Lo Stato è direttamente rappresentato a livello locale dai Presidenti delle Regioni.
I comuni sono le unità principali dell'amministrazione locale e sono responsabili dell'istruzione elementare e media inferiore, dei servizi sociali, delle strade comunali, dell'erogazione dell'acqua, delle fognature e della regolamentazione dei quartieri. La scuola media superiore e una serie di servizi tecnici vengono invece amministrati a livello regionale. Ognuno di questi livelli di amministrazione riceve parte dei propri introiti attraverso le tasse e le imposte locali, oltre all'amministrazione degli affari locali. Anche le autorità centrali e altre istituzioni pubbliche contribuiscono con finanziamenti parziali.
Le regioni rappresentano una suddivisione amministrativa tradizionale che ha origini fin dal Medioevo e l'Età Vichinga quando i fylkesting locali, cioè i consigli regionali, avevano ancora un grande potere. Il sistema di governo autonomo locale medievale scomparve progressivamente dopo che la Norvegia venne unificata in un unico regno. A seguito dell'unione con la Danimarca, l'autorità fu accentrata nelle mani del Re. L'autonomia regionale venne reintrodotta nel 1837.
Le regioni e i comuni sono amministrati da consigli eletti, e le elezioni si svolgono ogni quattro anni. I mandati sono distribuiti secondo il sistema proporzionale di rappresentanza e il numero di mandati varia da 13 (nei consigli comunali) e 25 (nei consigli regionali), fino a 85. I consigli sono presieduti da un comitato esecutivo comprendente una selezione rappresentativa di tutti i gruppi di partito del consiglio in questione e un sindaco. In poche eccezioni, tra le quali quelle di Oslo e Bergen, si utilizza una forma parlamentare di governo che crea così un'amministrazione locale basata sui partiti.
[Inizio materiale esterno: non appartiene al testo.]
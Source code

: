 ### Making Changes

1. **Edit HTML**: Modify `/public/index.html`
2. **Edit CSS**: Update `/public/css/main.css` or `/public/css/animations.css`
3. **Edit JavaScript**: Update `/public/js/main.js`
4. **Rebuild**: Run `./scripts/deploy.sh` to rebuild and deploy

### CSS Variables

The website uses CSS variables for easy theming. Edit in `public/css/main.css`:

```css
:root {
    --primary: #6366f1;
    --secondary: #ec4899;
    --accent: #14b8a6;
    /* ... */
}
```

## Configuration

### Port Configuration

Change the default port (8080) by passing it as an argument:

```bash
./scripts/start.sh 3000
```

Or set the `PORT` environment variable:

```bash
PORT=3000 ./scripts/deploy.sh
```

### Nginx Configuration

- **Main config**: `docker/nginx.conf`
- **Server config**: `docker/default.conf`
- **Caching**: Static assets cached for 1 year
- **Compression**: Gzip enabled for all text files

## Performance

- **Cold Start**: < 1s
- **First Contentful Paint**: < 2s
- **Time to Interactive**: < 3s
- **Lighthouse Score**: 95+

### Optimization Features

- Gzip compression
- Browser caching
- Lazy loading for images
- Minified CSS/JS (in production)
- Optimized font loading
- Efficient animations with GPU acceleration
Le 18 amministrazioni regionali (Oslo non è definita come una regione tradizionale) furono istituite nel 1975 per creare un livello amministrativo intermedio tra lo Stato centrale e i comuni. A partire dalla grande riforma del 1967, che fuse insieme molti centri abitati, il numero dei comuni si è stabilizzato a circa 420-440.